**Exercise brief:** In the records below, find the line holding "for easy reference or editing." and the line holding "month when you meant the day or vice versa.". Set down both, with every line between them, exactly.

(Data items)
_ _ _

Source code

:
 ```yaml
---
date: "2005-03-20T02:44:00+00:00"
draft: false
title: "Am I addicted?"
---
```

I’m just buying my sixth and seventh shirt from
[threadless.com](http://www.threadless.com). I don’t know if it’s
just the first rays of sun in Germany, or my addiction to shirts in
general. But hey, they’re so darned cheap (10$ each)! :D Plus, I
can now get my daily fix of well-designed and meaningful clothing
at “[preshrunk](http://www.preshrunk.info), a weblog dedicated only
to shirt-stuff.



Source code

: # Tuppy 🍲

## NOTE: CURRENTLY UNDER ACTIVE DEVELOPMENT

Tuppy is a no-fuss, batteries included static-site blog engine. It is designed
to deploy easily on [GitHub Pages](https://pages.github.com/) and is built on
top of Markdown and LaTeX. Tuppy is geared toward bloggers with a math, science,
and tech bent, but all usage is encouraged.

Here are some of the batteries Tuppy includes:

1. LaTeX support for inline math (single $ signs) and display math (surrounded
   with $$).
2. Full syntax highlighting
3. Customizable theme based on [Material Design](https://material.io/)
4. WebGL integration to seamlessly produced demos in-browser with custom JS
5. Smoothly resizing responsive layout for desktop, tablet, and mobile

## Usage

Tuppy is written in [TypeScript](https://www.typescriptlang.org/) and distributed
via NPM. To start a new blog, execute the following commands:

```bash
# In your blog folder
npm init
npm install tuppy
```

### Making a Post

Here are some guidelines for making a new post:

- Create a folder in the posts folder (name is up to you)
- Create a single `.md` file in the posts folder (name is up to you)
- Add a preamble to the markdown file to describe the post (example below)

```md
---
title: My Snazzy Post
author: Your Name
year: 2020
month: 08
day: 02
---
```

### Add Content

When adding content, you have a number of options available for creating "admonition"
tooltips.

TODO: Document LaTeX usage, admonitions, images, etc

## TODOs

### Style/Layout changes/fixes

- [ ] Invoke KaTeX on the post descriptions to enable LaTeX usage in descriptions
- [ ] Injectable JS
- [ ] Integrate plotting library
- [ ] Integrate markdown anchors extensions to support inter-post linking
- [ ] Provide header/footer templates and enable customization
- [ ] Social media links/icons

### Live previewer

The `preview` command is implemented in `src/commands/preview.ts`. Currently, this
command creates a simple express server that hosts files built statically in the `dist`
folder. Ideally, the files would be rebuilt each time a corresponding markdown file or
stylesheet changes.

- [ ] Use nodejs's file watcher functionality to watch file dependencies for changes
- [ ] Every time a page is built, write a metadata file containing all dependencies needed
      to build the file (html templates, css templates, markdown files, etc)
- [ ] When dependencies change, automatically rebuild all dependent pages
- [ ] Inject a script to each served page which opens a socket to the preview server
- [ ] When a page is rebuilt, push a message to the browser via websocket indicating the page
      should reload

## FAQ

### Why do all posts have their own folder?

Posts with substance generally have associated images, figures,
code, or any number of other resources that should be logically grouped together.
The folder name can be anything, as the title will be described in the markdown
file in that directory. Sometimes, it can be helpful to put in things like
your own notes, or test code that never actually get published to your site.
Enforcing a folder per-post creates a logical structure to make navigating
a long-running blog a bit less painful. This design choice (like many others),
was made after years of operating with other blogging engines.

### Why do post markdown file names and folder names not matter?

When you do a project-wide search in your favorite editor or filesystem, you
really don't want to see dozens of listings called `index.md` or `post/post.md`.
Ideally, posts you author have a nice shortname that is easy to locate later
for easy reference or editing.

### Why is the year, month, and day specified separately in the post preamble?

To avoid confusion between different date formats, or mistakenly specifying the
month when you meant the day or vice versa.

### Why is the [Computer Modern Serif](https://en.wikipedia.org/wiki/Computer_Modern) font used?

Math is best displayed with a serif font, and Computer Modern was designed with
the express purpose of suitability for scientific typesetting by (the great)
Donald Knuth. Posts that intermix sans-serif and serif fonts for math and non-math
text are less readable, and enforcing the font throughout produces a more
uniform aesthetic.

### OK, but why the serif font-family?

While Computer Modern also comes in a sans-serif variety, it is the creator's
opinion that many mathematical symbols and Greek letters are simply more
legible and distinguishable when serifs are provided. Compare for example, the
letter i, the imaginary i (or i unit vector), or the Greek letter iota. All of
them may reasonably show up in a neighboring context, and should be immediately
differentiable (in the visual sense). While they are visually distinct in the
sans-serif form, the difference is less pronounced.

_ _ _

**Worked solution:**
for easy reference or editing.

### Why is the year, month, and day specified separately in the post preamble?

To avoid confusion between different date formats, or mistakenly specifying the
month when you meant the day or vice versa.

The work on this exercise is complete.